The Lifetime Achievement Award honors lifelong artistic contributions to the recording medium while the Trustees Award recognizes outstanding contributions to the industry in a non-performing capacity. Both special merit awards are decided by vote of the Recording Academy’s National Trustees during meetings held annually in May. The winners will be officially acknowledged in a ceremony during GRAMMY Week in Los Angeles.


Count Basie, born William Basie, was among the most important bandleaders of the swing era. He led a band almost continuously from 1935 until his death in 1984, and even after his passing, his band continued to perform with much success. Basie led his orchestra from the piano; his work was characterized by a light, swinging rhythm section, vibrant ensemble work, and generous soloing, which epitomized swing and became broadly influential on jazz. Basie’s first professional work was accompanying vaudeville performers. In 1935, he led a band called the Barons of Rhythm. When the band began broadcasting on the radio in Kansas City, an announcer dubbed him “Count” Basie. Basie’s band made its recording debut on Decca Records two years later and its recording of “One O’ Clock Jump” became the band’s theme song (the song was inducted into the GRAMMY Hall of Fame in 1979, followed by “April in Paris” in 1985 and “Everyday (I Have the Blues)” in 1992). Basie performed with many legends throughout his career, including Ella Fitzgerald, Frank Sinatra, Sammy Davis Jr., and Jackie Wilson. He won nine GRAMMY Awards, two of them at the 1st Annual GRAMMY Awards ceremony in 1959 for Best Performance By A Dance Band and Best Jazz Performance, Group (both for “Basie”).

Between the end of World War II and the rise of rock and roll in the mid-’50s, Perry Como emerged as a leading vocalist by perfecting the big band approach to pop music and lending his warm baritone voice to the popular hits of the day. His easy, relaxed singing style and engaging sense of humor proved ideal for all forms of media and he was virtually unrivaled in his public appeal. Como shined in Hollywood with the musical films “A Song To Remember,” “Something to Shout About” and “Something for the Boys”; he proved a success in television – still a new medium at the time – with his weekly hit show “Music Hall”; hosted a popular regional radio show and then made a successful transition from radio to TV in 1948 as star of “The Chesterfield Supper Club,” which eventually earned him four Emmy Awards; and of course, as an RCA recording artist, with best-selling records like “Til the End of Time,” “Catch a Falling Star,” “Dream Along With Me,” and “Surrender.” His performance of “Catch A Falling Star” earned him the GRAMMY Award for Best Vocal Performance, Male at the 1st Annual GRAMMY Awards. “Til the End of Time” was inducted into the GRAMMY Hall of Fame in 1998.
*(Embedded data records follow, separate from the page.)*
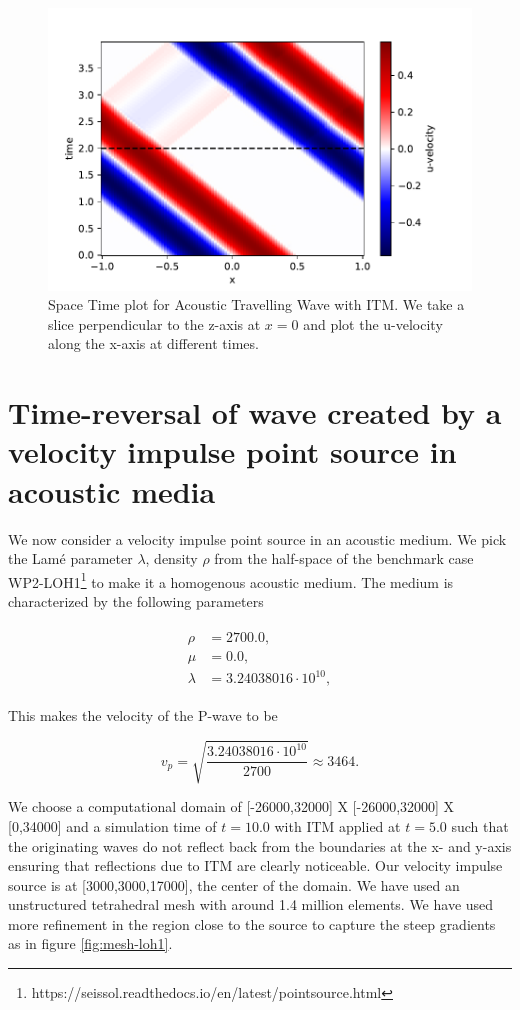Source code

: \begin{figure}
    \centering
    \includegraphics[width=0.75\linewidth]{figures/space-time-plot-travelling.pdf}
    \caption{Space Time plot for Acoustic Travelling Wave with \ac{ITM}. We take a slice perpendicular to the z-axis at $x=0$ and plot the u-velocity along the x-axis at different times.}
    \label{fig:space-timeplot-travelling}
\end{figure}

\section{Time-reversal of wave created by a velocity impulse point source in acoustic media} \label{sec:acousticITM}

We now consider a velocity impulse point source in an acoustic medium. We pick the Lam\'{e} parameter $\lambda$, density $\rho$ 
from the half-space of the benchmark case WP2-LOH1\footnote[1]{https://seissol.readthedocs.io/en/latest/pointsource.html} to make it a homogenous acoustic medium. 
The medium is characterized by the following parameters

\begin{align}
    \begin{split}
        \rho &=    2700.0 ,\\
        \mu &=     0.0 ,\\
        \lambda &= 3.24038016 \cdot 10^{10},
    \end{split}
\end{align}

This makes the velocity of the P-wave to be

\begin{equation}
    v_p = \sqrt{\frac{3.24038016 \cdot 10^{10}}{2700}} \approx 3464 .
\end{equation}

We choose a computational domain of [-26000,32000] X [-26000,32000] X [0,34000] and a simulation time of $t=10.0$ with \ac{ITM} applied at $t=5.0$ 
such that the originating waves do not reflect back from the boundaries at the x- and y-axis ensuring that
reflections due to \ac{ITM} are clearly noticeable. 
Our velocity impulse source is at [3000,3000,17000], the center of the domain. 
We have used an unstructured tetrahedral mesh with around 1.4 million elements. We have used more refinement in the region close to the source to capture the steep gradients as in figure \ref{fig:mesh-loh1}.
For more than 50 years, vocalist Rosemary Clooney’s dramatic performance skills and excellent lyric interpretation have ranked her among the finest jazz-based vocalists in American music. She began her career by singing with her sister for WLW radio in Cincinnati until she signed on with Columbia Records as a soloist in 1950. Her professional career soared in 1951 when her recording of “Come On-a My House” became a huge hit. Clooney followed that with several hits such as “You’re Just In Love,” “Beautiful Brown Eyes,” “Hey There,””This Ole House,” and “If Teardrops Were Pennies,” and collaborated with legends including Benny Goodman, Duke Ellington, and Bing Crosby. In addition, Clooney has appeared and starred in many television specials and shows and has also worked in films such as “The Stars Are Singing,” “Here Comes the Girls,” “White Christmas” and “Red Garters.” Her song “Hey There” was inducted into the GRAMMY Hall of Fame in 1999.

Al Green is one of the most popular and influential soul singers of the ’70s. Born in Arkansas, at the age of nine he formed a gospel quartet with his family known as the Green Brothers. In 1969, Green signed with Hi Records and even though his debut album didn’t produce any hit singles, it was well-received and did pave the way for the success of his second album “Al Green Gets Next To You.” Green’s seductive style made him known as both a hit-maker and an artist who released consistently engaging, critically acclaimed albums. “Tired of Being Alone,” “Let’s Stay Together,” “Look What You Done For Me,” “I’m Still In Love With You,””Call Me,” “Here I Am,” and “Sha-La-La (Make Me Happy)” all became Top 10 singles. His unique, smooth vocals have earned him nine GRAMMY Awards in his career, and “Let’s Stay Together” was inducted into the GRAMMY Hall of Fame in 1999. Green continues to perform both gospel and soul material in concert, and his early recordings, considered classics by most, have retained their power and influence throughout the decades.

Five time GRAMMY Award-winner Joni Mitchell is one of the finest singers/songwriters of her generation. Born in Alberta, Canada, Mitchell emerged from New York’s folk circuit in 1967 and became known for her deeply personal songs and engaging performances. That same year she signed with Reprise and her first, self-titled album – co-produced by David Crosby – was released shortly after. An innovative and experimental artist, Mitchell’s music has evolved from its early folk roots to embrace pop, rock, jazz, and multi-cultural world music, resulting in a creative legacy which has paved the way for countless contemporary performers. In addition to being a remarkable songwriter and recording artist, with hits like “Both Sides Now,” “Help Me,” “Big Yellow Taxi” and “Woodstock,” Mitchell also has produced or co-produced all of her albums since her debut and even created the artwork for each of her album covers. Her album “Blue” was inducted into the GRAMMY Hall of Fame in 1999.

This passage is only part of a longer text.